El paisaje de Villacarrillo tiene los colores de su riqueza en una mezcla del verde aceitunado de sus campos de olivos, que a lo largo del siglo pasado suplantaron los ocres colores de sus tierras de “pan llevar”, sembradas de cereales y famosas por doquier, como lo fueron sus garbanzos, hasta el punto de levantar la envidia de los pueblos vecinos que comenzaron a llamar a sus gentes “garbanceros” , aunque su gentilicio oficial, según la RAE, sea “campiñés”. Tierra rica, ya sea de zonas de secano o en las zonas de regadío de la vega del Guadalquivir, potenciada por el Plan Jaén mediante un sistema de repoblación que hizo nacer las pedanías de Arroturas, Agrupación de Mogón y La Caleruela, cercanos a la vieja aldea de Mogón. Tierra fértil y rica en sus altas serranías en la Mancomunada Sierra de las Villas. Tierras fértiles, con grandes manantiales de agua y una flora y vegetación esplendorosa y agreste, especialmente en el entorno que rodea el pantano del Aguascebas.
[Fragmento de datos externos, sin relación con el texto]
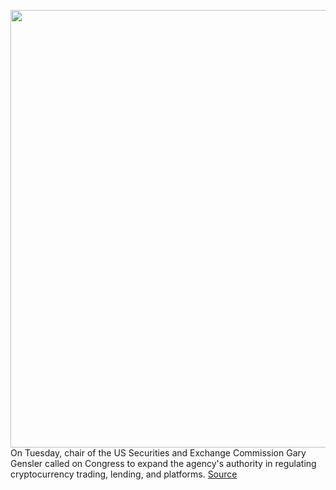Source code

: <img src='https://cdn.vox-cdn.com/thumbor/UL21mFdVHQxKMka3FFIKLQmg7RI=/0x0:4000x2696/1200x800/filters:focal(1680x1028:2320x1668)/cdn.vox-cdn.com/uploads/chorus_image/image/69673571/1234425306.0.jpg' width='700px' /><br/>
On Tuesday, chair of the US Securities and Exchange Commission Gary Gensler called on Congress to expand the agency's authority in regulating cryptocurrency trading, lending, and platforms.
<a href='https://www.theverge.com/2021/8/3/22608096/cryptocurrency-bitcoin-sec-gary-gensler-regulation'> Source <a/>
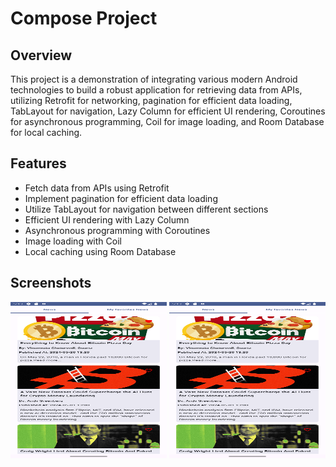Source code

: # Compose Project

## Overview
This project is a demonstration of integrating various modern Android technologies to build a robust application for retrieving data from APIs, utilizing Retrofit for networking, pagination for efficient data loading, TabLayout for navigation, Lazy Column for efficient UI rendering, Coroutines for asynchronous programming, Coil for image loading, and Room Database for local caching.

## Features
- Fetch data from APIs using Retrofit
- Implement pagination for efficient data loading
- Utilize TabLayout for navigation between different sections
- Efficient UI rendering with Lazy Column
- Asynchronous programming with Coroutines
- Image loading with Coil
- Local caching using Room Database

## Screenshots

<img src="Screenshot_1716862397.png" width=250 height=250/>
<img src="Screenshot_1716862397.png" width=250 height=250/>

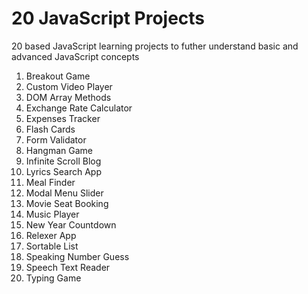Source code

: # 20 JavaScript Projects

20 based JavaScript learning projects to futher understand basic and advanced JavaScript concepts

1. Breakout Game
2. Custom Video Player
3. DOM Array Methods
4. Exchange Rate Calculator
5. Expenses Tracker
6. Flash Cards
7. Form Validator
8. Hangman Game
9. Infinite Scroll Blog
10. Lyrics Search App
11. Meal Finder
12. Modal Menu Slider
13. Movie Seat Booking
14. Music Player
15. New Year Countdown
16. Relexer App
17. Sortable List
18. Speaking Number Guess
19. Speech Text Reader
20. Typing Game
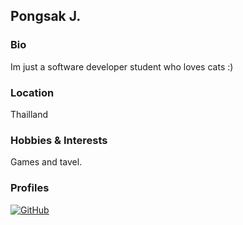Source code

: ## Pongsak J.

### Bio
Im just a software developer student who loves cats :) 

### Location
Thailland

### Hobbies & Interests
Games and tavel.

### Profiles
[![GitHub][github-img]](https://github.com/PonsakDev) 

<!-- Don't edit the below 2 lines -->
[github-img]: https://i.imgur.com/9I6NRUm.png
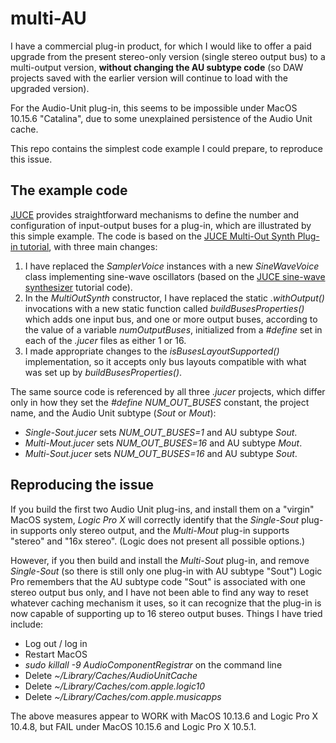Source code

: # multi-AU
I have a commercial plug-in product, for which I would like to offer a paid upgrade from the present stereo-only version (single stereo output bus) to a multi-output version, **without changing the AU subtype code** (so DAW projects saved with the earlier version will continue to load with the upgraded version).

For the Audio-Unit plug-in, this seems to be impossible under MacOS 10.15.6 "Catalina", due to some unexplained persistence of the Audio Unit cache.

This repo contains the simplest code example I could prepare, to reproduce this issue.

## The example code

[JUCE](http://juce.com) provides straightforward mechanisms to define the number and configuration of input-output buses for a plug-in, which are illustrated by this simple example. The code is based on the [JUCE Multi-Out Synth Plug-in tutorial](https://docs.juce.com/master/tutorial_plugin_examples.html#tutorial_plugin_examples_multi_out_synth), with three main changes:
1. I have replaced the *SamplerVoice* instances with a new *SineWaveVoice* class implementing sine-wave oscillators (based on the [JUCE sine-wave synthesizer](https://docs.juce.com/master/tutorial_sine_synth.html) tutorial code).
2. In the *MultiOutSynth* constructor, I have replaced the static *.withOutput()* invocations with a new static function called *buildBusesProperties()* which adds one input bus, and one or more output buses, according to the value of a variable *numOutputBuses*, initialized from a *#define* set in each of the *.jucer* files as either 1 or 16.
3. I made appropriate changes to the *isBusesLayoutSupported()* implementation, so it accepts only bus layouts compatible with what was set up by *buildBusesProperties()*.

The same source code is referenced by all three *.jucer* projects, which differ only in how they set the *#define NUM_OUT_BUSES* constant, the project name, and the Audio Unit subtype (*Sout* or *Mout*):
- *Single-Sout.jucer* sets *NUM_OUT_BUSES=1* and AU subtype *Sout*.
- *Multi-Mout.jucer* sets *NUM_OUT_BUSES=16* and AU subtype *Mout*.
- *Multi-Sout.jucer* sets *NUM_OUT_BUSES=16* and AU subtype *Sout*.

## Reproducing the issue

If you build the first two Audio Unit plug-ins, and install them on a "virgin" MacOS system, *Logic Pro X* will correctly identify that the *Single-Sout* plug-in supports only stereo output, and the *Multi-Mout* plug-in supports "stereo" and "16x stereo". (Logic does not present all possible options.)

However, if you then build and install the *Multi-Sout* plug-in, and remove *Single-Sout* (so there is still only one plug-in with AU subtype "Sout") Logic Pro remembers that the AU subtype code "Sout" is associated with one stereo output bus only, and I have not been able to find any way to reset whatever caching mechanism it uses, so it can recognize that the plug-in is now capable of supporting up to 16 stereo output buses. Things I have tried include:
 - Log out / log in
 - Restart MacOS
 - *sudo killall -9 AudioComponentRegistrar* on the command line
 - Delete *~/Library/Caches/AudioUnitCache*
 - Delete *~/Library/Caches/com.apple.logic10*
 - Delete *~/Library/Caches/com.apple.musicapps*

The above measures appear to WORK with MacOS 10.13.6 and Logic Pro X 10.4.8, but FAIL under MacOS 10.15.6 and Logic Pro X 10.5.1.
Tierras que esconden veneros de aguas saludables como las del viejo Balneario del Saladillo.
Villacarrillo no debe vivir solo petrificando el pasado, abrillantando blasones. Villacarrillo es más que la belleza de sus templos, la genialidad de sus hijos ilustres como los Benavides, los imagineros Ocampo, o nombres destacados como Don Ambrosio, Matías Pastor, Manjón o Escudero de la Torre. Es más que su esplendoroso Corpus o su profunda devoción al Cristo de la Vera Cruz o la Virgen del Rosario; y más que su Semana Santa. Villacarrillo no puede perder sus sueños. Julián de la Torre, mi otro acompañante, el poeta del pueblo, con quien tantas veces conversé, me repetía que Villacarrillo se vendría abajo si dejaba de soñar. Julián, aunque nacido en Madrid, quería y le dolía a la vez esta ciudad. Era gran amigo de silencios, que solo rompía en sus versos cortos, escuetos, ajustados y enervantes. “Para, deja de subir tan alto/ mira abajo, Villacarrillo/ De tanto mirar arriba/ pierdes lo más importante que tienes: tu gente”, decía en uno de sus versos.
Mi otro acompañante, hombre siempre callado, sonriente y alegre, me fue desvelando muchos lados buenos del alma de Villacarrillo. Y lo hacía respondiendo a mis preguntas con un fandango o una zambra en cuya letra iba la respuesta. Para él la gente de Villacarrillo era buena, porque era capaz de sonreír aunque tuviera abiertas las heridas. Hubo un fraile a finales del XVIII que no pareció entender al pueblo. Decidió huir, no sin antes dejar por escrito lo que pensaba del pueblo: “Villacarrillo es un lugar/ sus moradores, villanos/ los ricos, tontos y vanos/ el mujerío, pelgar/ tan solo el templo es singular/ Los frailes, torrezneros/ las monjas, impertinentes/ Ya me dirán ustedes lo que hace un forastero con esta maldita gente”. Una injusta apreciación, sin duda. Confieso que este pueblo tiene un alma que se deja querer.